Records drawn from a dataset:
※ ※ ※

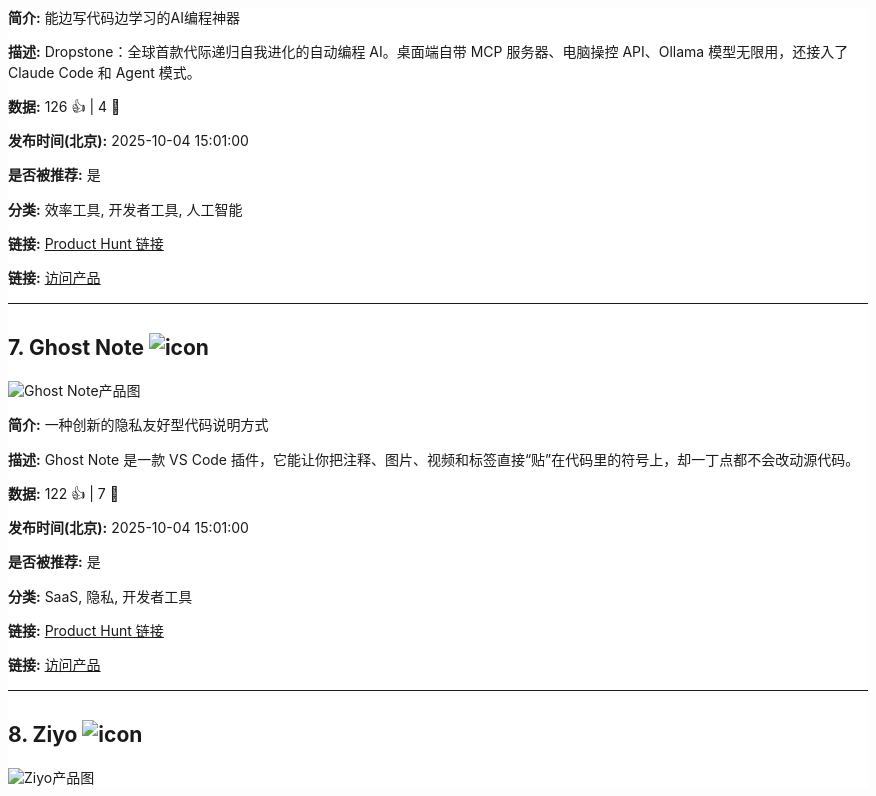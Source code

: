 **简介:** 能边写代码边学习的AI编程神器

**描述:** Dropstone：全球首款代际递归自我进化的自动编程 AI。桌面端自带 MCP 服务器、电脑操控 API、Ollama 模型无限用，还接入了 Claude Code 和 Agent 模式。

**数据:** 126 👍 | 4 💬

**发布时间(北京):** 2025-10-04 15:01:00

**是否被推荐:** 是

**分类:** 效率工具, 开发者工具, 人工智能

**链接:** [Product Hunt 链接](https://www.producthunt.com/products/dropstone-2?utm_campaign=producthunt-api&utm_medium=api-v2&utm_source=Application%3A+producthunt-hots+%28ID%3A+183917%29)

**链接:** [访问产品](https://www.producthunt.com/r/2KTSIC54J3C7CF?utm_campaign=producthunt-api&utm_medium=api-v2&utm_source=Application%3A+producthunt-hots+%28ID%3A+183917%29)

</div>

---

<div class="product-card">

## 7. Ghost Note ![icon](https://ph-files.imgix.net/a3396afd-0756-4473-a742-3ff615dcc8c1.png?auto=format&w=30)

![Ghost Note产品图](https://ph-files.imgix.net/7171191d-56d6-4fbb-a8c0-617b4171717c.png?auto=format&w=700)

**简介:** 一种创新的隐私友好型代码说明方式

**描述:** Ghost Note 是一款 VS Code 插件，它能让你把注释、图片、视频和标签直接“贴”在代码里的符号上，却一丁点都不会改动源代码。

**数据:** 122 👍 | 7 💬

**发布时间(北京):** 2025-10-04 15:01:00

**是否被推荐:** 是

**分类:** SaaS, 隐私, 开发者工具

**链接:** [Product Hunt 链接](https://www.producthunt.com/products/ghost-note?utm_campaign=producthunt-api&utm_medium=api-v2&utm_source=Application%3A+producthunt-hots+%28ID%3A+183917%29)

**链接:** [访问产品](https://www.producthunt.com/r/LSSOIJWL5JHCV3?utm_campaign=producthunt-api&utm_medium=api-v2&utm_source=Application%3A+producthunt-hots+%28ID%3A+183917%29)

</div>

---

<div class="product-card">

## 8. Ziyo ![icon](https://ph-files.imgix.net/66d195ad-5096-4a4f-90ed-d633849af371.png?auto=format&w=30)

![Ziyo产品图](https://ph-files.imgix.net/4437ca00-0e7b-436c-9b9e-289ee38a82fc.png?auto=format&w=700)
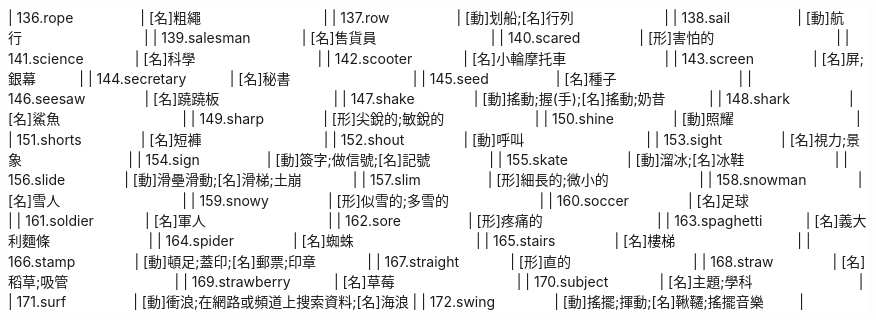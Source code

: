 | 136.rope                   | \[名]粗繩                                  |
| 137.row                    | \[動]划船;\[名]行列                           |
| 138.sail                   | \[動]航行                                  |
| 139.salesman               | \[名]售貨員                                 |
| 140.scared                 | \[形]害怕的                                 |
| 141.science                | \[名]科學                                  |
| 142.scooter                | \[名]小輪摩托車                               |
| 143.screen                 | \[名]屏;銀幕                                |
| 144.secretary              | \[名]秘書                                  |
| 145.seed                   | \[名]種子                                  |
| 146.seesaw                 | \[名]蹺蹺板                                 |
| 147.shake                  | \[動]搖動;握(手);\[名]搖動;奶昔                   |
| 148.shark                  | \[名]鯊魚                                  |
| 149.sharp                  | \[形]尖銳的;敏銳的                             |
| 150.shine                  | \[動]照耀                                  |
| 151.shorts                 | \[名]短褲                                  |
| 152.shout                  | \[動]呼叫                                  |
| 153.sight                  | \[名]視力;景象                               |
| 154.sign                   | \[動]簽字;做信號;\[名]記號                       |
| 155.skate                  | \[動]溜冰;\[名]冰鞋                           |
| 156.slide                  | \[動]滑壘滑動;\[名]滑梯;土崩                      |
| 157.slim                   | \[形]細長的;微小的                             |
| 158.snowman                | \[名]雪人                                  |
| 159.snowy                  | \[形]似雪的;多雪的                             |
| 160.soccer                 | \[名]足球                                  |
| 161.soldier                | \[名]軍人                                  |
| 162.sore                   | \[形]疼痛的                                 |
| 163.spaghetti              | \[名]義大利麵條                               |
| 164.spider                 | \[名]蜘蛛                                  |
| 165.stairs                 | \[名]樓梯                                  |
| 166.stamp                  | \[動]頓足;蓋印;\[名]郵票;印章                     |
| 167.straight               | \[形]直的                                  |
| 168.straw                  | \[名]稻草;吸管                               |
| 169.strawberry             | \[名]草莓                                  |
| 170.subject                | \[名]主題;學科                               |
| 171.surf                   | \[動]衝浪;在網路或頻道上搜索資料;\[名]海浪               |
| 172.swing                  | \[動]搖擺;揮動;\[名]鞦韆;搖擺音樂                   |
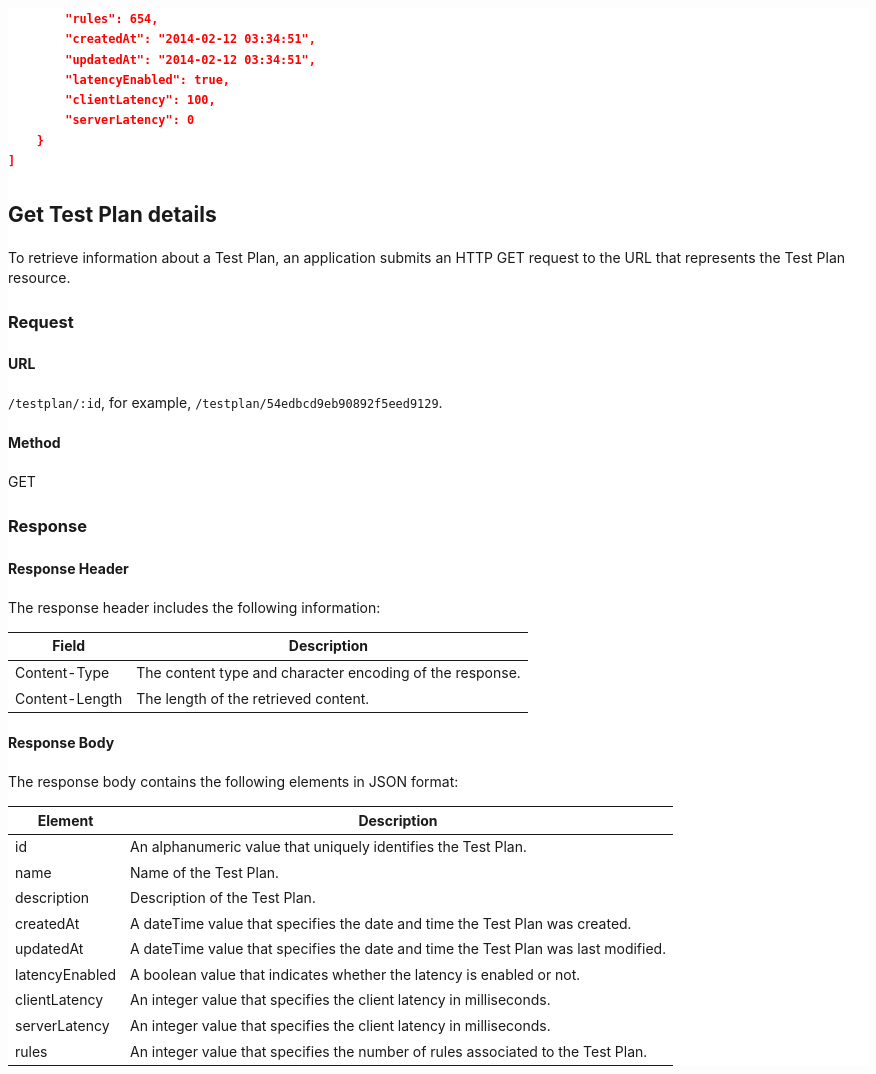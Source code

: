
 ```json
        "rules": 654,
        "createdAt": "2014-02-12 03:34:51",
        "updatedAt": "2014-02-12 03:34:51",
        "latencyEnabled": true,
        "clientLatency": 100,
        "serverLatency": 0
    }
]
```

## Get Test Plan details

To retrieve information about a Test Plan, an application submits an HTTP GET request to the URL that represents the Test Plan resource.

### Request

#### URL
`/testplan/:id`, for example, `/testplan/54edbcd9eb90892f5eed9129`.

#### Method
GET

### Response

#### Response Header
The response header includes the following information:

| Field | Description |
|---|---|
| Content-Type | The content type and character encoding of the response. |
| Content-Length | The length of the retrieved content. |

#### Response Body

The response body contains the following elements in JSON format:

| Element | Description |
|---|---|
| id | An alphanumeric value that uniquely identifies the Test Plan. |
| name | Name of the Test Plan. |
| description | Description of the Test Plan. |
| createdAt | A dateTime value that specifies the date and time the Test Plan was created. |
| updatedAt | A dateTime value that specifies the date and time the Test Plan was last modified. |
| latencyEnabled | A boolean value that indicates whether the latency is enabled or not. |
| clientLatency | An integer value that specifies the client latency in milliseconds.  |
| serverLatency | An integer value that specifies the client latency in milliseconds.  |
| rules | An integer value that specifies the number of rules associated to the Test Plan. |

※ ※ ※

*Your instructions*
In the data above, find the line containing "enabled or not. |", then copy it and every later line exactly.

*Task solution*
| latencyEnabled | A boolean value that indicates whether the latency is enabled or not. |
| clientLatency | An integer value that specifies the client latency in milliseconds.  |
| serverLatency | An integer value that specifies the client latency in milliseconds.  |
| rules | An integer value that specifies the number of rules associated to the Test Plan. |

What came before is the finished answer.